Welcome to the 24 hour pledge!
I'm pledging myself to not drinking today, and invite you to do the same.
Maybe you're new to /r/stopdrinking and have a hard time deciding what to do next. Maybe you're like me and feel you need a daily commitment or maybe you've been sober for a long time and want to inspire others.
It doesn't matter if you're still hung over from a three day bender or been sober for years, if you just woke up or have already completed a sober day. For the next 24 hours, lets not drink alcohol!
This pledge is a statement of intent. Today we don't set out trying not to drink, we make a conscious decision not to drink. It sounds simple, but all of us know it can be hard and sometimes impossible. The group can support and inspire us, yet only one person can decide if we drink today. Give that person the right mindset!
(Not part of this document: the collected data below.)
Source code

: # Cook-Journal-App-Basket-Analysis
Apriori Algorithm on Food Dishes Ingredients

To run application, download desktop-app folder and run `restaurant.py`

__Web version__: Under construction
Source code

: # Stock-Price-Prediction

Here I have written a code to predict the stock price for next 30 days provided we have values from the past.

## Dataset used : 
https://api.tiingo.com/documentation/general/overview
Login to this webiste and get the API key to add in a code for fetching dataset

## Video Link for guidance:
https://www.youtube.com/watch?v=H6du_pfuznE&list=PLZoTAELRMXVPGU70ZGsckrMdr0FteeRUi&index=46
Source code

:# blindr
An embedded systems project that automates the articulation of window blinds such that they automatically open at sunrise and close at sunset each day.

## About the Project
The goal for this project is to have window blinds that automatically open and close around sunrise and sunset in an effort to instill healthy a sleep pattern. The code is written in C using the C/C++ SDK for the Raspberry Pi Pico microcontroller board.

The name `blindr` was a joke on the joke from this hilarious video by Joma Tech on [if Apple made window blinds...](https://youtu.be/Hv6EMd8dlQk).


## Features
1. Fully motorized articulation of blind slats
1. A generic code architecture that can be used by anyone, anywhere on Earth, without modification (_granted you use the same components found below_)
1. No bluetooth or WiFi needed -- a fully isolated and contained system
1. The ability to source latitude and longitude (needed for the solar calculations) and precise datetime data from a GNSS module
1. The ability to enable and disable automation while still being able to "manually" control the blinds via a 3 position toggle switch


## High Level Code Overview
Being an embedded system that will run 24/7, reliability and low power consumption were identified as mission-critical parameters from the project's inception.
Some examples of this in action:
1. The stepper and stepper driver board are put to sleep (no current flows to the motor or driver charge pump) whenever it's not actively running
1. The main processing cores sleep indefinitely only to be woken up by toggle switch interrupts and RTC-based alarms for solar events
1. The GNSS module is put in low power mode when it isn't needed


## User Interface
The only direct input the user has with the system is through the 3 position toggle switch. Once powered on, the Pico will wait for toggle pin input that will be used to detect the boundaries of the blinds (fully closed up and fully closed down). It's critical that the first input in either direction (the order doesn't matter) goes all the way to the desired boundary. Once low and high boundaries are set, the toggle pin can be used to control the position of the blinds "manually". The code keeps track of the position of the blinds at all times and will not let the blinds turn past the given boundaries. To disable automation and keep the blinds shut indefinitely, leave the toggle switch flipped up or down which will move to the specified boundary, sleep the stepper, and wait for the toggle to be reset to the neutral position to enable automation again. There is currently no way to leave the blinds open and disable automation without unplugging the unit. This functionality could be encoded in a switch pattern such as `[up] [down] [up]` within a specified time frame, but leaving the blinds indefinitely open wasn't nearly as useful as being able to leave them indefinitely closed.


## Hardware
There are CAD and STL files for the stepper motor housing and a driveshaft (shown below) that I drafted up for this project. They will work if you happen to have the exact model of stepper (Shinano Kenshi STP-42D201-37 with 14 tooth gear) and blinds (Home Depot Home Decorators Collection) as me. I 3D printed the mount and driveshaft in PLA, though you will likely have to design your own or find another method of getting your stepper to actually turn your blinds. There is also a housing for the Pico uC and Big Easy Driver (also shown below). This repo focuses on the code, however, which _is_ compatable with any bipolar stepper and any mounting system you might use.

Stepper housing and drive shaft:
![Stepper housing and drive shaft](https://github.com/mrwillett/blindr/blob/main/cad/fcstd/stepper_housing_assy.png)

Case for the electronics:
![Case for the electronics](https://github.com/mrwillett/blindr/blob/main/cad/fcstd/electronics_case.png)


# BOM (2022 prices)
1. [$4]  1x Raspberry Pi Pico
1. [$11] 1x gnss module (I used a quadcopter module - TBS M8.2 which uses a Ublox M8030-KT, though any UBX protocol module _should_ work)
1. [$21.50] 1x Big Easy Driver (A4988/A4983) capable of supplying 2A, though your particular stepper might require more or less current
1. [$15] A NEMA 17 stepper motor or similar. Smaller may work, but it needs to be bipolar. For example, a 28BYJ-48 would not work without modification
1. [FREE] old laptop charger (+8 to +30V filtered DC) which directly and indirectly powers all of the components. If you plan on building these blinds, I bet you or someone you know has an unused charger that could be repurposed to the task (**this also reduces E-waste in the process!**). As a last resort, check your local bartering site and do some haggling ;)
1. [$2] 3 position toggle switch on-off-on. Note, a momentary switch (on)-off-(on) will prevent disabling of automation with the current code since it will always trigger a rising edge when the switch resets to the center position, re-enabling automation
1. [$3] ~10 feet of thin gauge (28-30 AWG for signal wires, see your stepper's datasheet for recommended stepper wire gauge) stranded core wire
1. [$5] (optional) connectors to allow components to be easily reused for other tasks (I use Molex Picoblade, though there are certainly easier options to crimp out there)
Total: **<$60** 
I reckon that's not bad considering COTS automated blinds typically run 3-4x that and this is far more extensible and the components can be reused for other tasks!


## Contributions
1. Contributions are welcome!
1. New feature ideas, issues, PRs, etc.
What happens if we can't keep to our pledge? We give up or try again. And since we're here in /r/stopdrinking, we're not ready to give up.
What this is: A simple thread where we commit to not drinking alcohol for the next 24 hours, posting to show others that they're not alone and making a pledge to ourselves. Anybody can join and participate at any time, you do not have to be a regular at /r/stopdrinking or have followed the pledges from the beginning.
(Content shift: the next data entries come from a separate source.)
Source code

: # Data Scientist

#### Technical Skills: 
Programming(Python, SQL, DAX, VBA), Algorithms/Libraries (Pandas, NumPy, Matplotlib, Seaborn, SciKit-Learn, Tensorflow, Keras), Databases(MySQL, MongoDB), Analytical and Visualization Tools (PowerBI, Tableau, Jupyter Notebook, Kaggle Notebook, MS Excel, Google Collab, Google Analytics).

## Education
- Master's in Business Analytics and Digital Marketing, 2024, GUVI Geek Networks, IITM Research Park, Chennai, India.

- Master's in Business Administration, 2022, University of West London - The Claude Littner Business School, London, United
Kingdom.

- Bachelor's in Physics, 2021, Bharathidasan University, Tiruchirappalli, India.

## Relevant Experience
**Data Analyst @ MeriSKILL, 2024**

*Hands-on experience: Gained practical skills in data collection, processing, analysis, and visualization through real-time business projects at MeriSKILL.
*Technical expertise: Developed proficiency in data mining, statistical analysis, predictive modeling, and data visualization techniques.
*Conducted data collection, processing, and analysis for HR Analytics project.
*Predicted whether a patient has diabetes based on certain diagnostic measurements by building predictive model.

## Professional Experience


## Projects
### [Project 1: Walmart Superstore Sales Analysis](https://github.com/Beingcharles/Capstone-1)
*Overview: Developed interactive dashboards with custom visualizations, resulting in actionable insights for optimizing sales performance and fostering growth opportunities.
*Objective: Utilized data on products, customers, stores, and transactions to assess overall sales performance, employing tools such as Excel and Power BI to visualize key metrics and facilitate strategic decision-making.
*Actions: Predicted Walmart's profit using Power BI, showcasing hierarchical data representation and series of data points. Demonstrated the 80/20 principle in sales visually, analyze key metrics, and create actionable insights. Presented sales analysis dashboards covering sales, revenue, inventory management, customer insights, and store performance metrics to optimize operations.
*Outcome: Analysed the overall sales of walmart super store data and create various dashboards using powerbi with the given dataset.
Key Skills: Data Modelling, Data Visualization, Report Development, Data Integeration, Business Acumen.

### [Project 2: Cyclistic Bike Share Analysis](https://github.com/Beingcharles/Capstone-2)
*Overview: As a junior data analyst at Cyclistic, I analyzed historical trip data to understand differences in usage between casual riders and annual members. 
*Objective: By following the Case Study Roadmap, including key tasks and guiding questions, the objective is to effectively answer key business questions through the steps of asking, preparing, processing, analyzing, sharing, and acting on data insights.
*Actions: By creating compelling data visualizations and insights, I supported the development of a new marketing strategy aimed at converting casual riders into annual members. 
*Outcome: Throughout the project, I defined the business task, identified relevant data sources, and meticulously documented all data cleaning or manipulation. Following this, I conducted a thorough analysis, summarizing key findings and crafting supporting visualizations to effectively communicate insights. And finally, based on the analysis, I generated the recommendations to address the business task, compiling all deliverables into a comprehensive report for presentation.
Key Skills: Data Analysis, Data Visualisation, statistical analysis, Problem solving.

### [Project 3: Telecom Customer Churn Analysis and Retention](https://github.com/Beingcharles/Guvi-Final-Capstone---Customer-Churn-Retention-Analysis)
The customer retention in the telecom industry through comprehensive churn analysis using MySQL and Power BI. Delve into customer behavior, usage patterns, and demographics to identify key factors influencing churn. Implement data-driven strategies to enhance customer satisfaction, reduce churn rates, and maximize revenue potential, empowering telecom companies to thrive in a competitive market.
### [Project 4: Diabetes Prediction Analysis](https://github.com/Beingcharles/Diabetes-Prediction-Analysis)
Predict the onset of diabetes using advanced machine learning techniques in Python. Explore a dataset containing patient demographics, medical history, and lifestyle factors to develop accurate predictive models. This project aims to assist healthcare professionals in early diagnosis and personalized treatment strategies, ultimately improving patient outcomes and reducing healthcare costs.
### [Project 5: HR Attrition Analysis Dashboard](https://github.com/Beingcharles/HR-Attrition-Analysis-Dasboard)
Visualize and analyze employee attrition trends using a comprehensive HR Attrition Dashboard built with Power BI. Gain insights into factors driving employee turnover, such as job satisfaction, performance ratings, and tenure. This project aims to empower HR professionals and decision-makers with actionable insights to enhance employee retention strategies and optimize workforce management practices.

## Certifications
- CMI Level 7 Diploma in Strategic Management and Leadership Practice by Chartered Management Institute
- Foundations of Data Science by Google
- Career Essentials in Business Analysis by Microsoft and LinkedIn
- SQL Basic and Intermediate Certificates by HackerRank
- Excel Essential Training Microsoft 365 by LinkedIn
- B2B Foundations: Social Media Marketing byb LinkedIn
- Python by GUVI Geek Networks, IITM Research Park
What this isn't: A good place for a detailed introduction of yourself, directly seek advice or share lengthy stories. You'll get a more personal response in your own thread.
This post goes up at:
- US - Night/Early Morning
- Europe - Morning
- Asia and Australia - Evening/Night
A link to the current Daily Check-In post can always be found near the top of the sidebar.
Hello, beautiful people. And happy Labor Day to our American and Canadian friends.
A lot of Bad ThingsTM have happened to me (a somewhat ominous first sentence, I swear we're going up from here lmao). I don't say that for sympathy, but because I know this is something many of us have in common. We don't need to share all the gorey details of our stories in order to recognize in each other the deep pain that led many of us here. So it probably won't come as a surprise to you to hear that I'm someone who often struggles to see the bright side of things. I'm sure a lot of you probably relate. To some extent, it doesn't matter whether we're an optimist or a pessimist, our nervous systems have their own ideas of how to protect us.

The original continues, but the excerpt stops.